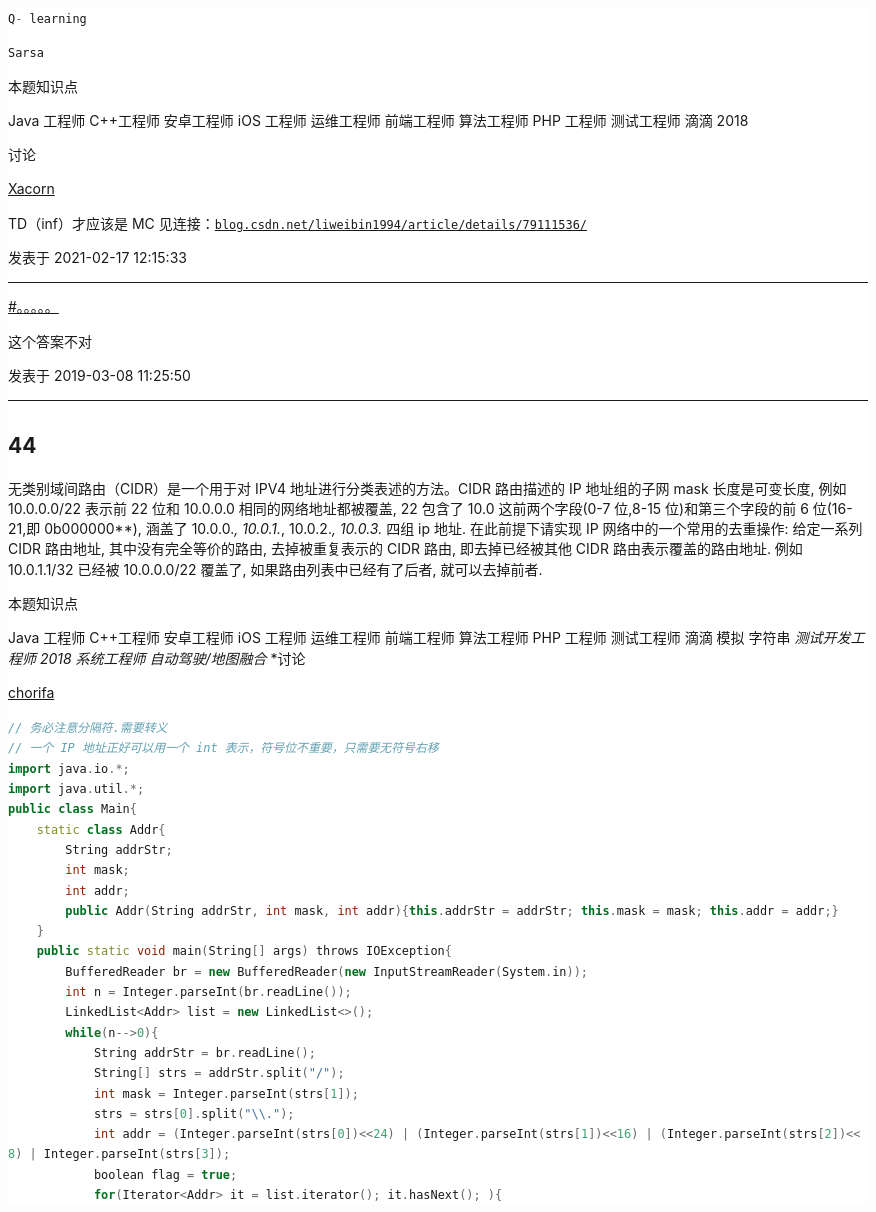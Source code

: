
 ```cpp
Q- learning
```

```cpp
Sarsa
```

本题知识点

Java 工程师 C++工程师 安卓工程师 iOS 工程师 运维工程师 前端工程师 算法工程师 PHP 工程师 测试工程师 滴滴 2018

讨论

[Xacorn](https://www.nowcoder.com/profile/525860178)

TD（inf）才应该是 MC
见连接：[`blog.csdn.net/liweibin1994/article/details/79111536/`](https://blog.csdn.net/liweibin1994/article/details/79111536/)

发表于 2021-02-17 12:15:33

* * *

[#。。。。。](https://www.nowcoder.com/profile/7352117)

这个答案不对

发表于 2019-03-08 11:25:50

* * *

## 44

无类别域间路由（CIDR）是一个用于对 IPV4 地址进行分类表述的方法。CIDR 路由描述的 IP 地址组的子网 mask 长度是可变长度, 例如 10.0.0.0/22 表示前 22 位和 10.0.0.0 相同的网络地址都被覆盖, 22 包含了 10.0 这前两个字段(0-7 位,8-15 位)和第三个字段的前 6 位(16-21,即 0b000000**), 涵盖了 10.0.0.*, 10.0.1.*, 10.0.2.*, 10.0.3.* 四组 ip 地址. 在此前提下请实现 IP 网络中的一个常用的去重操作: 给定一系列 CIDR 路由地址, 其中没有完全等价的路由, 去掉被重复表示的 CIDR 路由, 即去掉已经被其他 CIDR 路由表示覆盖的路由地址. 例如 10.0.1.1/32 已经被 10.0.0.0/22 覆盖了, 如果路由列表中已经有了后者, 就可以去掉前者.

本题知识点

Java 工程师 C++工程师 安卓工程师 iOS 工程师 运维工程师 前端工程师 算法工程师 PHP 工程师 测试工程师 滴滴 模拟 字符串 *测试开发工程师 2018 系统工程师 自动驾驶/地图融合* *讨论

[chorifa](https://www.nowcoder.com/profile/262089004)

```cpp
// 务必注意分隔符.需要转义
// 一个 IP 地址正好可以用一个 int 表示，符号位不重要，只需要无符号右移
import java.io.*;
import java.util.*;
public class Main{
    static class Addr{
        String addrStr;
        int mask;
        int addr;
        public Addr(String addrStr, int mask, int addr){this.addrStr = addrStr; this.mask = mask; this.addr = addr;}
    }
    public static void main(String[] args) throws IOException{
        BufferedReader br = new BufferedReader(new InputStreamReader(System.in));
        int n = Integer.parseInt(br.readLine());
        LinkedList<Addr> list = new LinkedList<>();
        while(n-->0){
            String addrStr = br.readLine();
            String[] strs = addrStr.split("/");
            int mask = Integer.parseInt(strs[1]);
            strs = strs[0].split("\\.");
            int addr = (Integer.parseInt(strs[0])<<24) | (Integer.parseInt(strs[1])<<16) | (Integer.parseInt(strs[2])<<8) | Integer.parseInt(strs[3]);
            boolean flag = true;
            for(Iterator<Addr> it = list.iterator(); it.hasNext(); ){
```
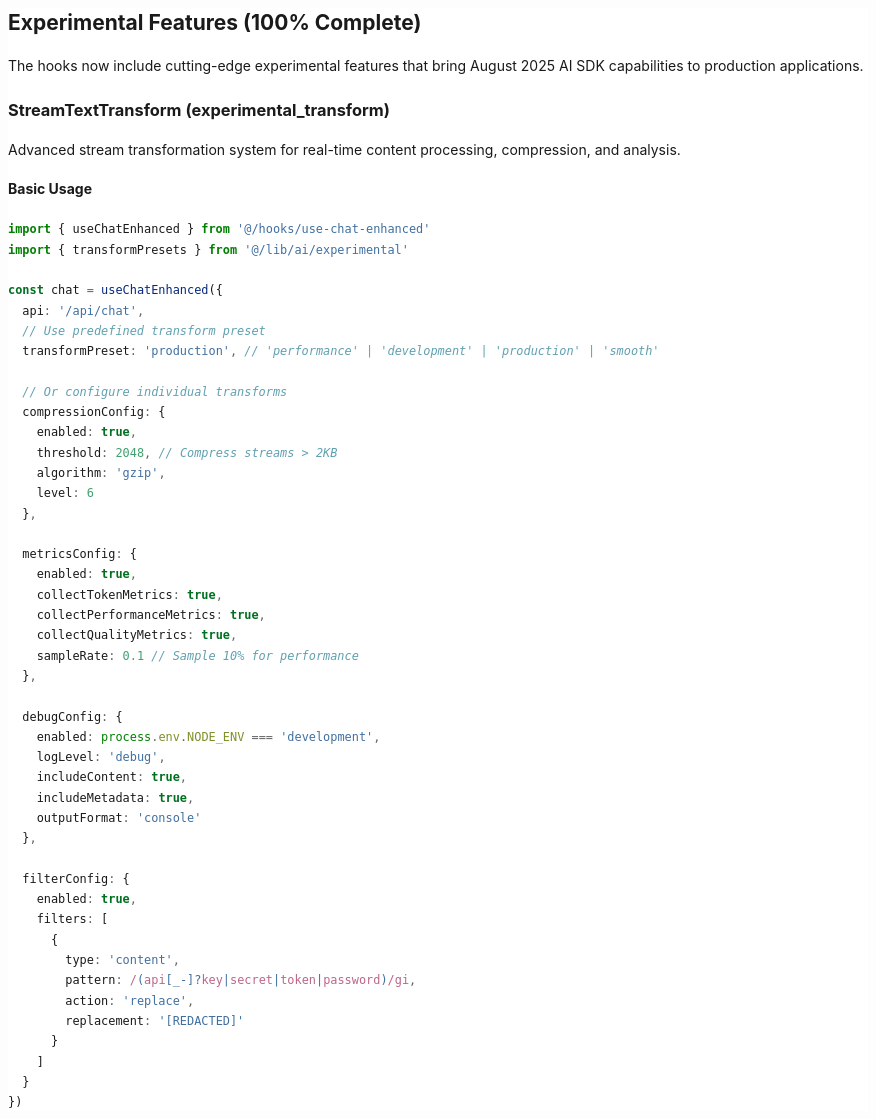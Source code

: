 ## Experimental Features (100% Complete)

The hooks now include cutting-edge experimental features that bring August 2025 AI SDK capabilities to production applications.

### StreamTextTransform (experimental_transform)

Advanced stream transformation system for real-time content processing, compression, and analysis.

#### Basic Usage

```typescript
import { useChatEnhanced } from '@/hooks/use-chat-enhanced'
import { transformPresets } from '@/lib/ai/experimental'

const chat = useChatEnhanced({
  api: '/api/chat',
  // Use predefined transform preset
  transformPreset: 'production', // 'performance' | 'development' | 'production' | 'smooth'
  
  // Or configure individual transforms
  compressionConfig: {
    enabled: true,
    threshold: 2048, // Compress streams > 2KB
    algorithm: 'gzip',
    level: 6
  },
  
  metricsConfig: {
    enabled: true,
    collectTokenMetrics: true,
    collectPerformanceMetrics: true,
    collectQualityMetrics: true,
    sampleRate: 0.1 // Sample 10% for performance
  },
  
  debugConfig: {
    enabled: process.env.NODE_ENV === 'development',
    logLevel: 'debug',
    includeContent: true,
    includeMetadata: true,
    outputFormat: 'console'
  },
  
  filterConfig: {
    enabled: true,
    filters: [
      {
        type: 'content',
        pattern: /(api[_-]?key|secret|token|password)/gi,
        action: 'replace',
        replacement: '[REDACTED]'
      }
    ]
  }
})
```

■ **Task statement**
Your reply should be only the count of lines in the entries above that contain the word "前端工程师".

■ **Task output**
2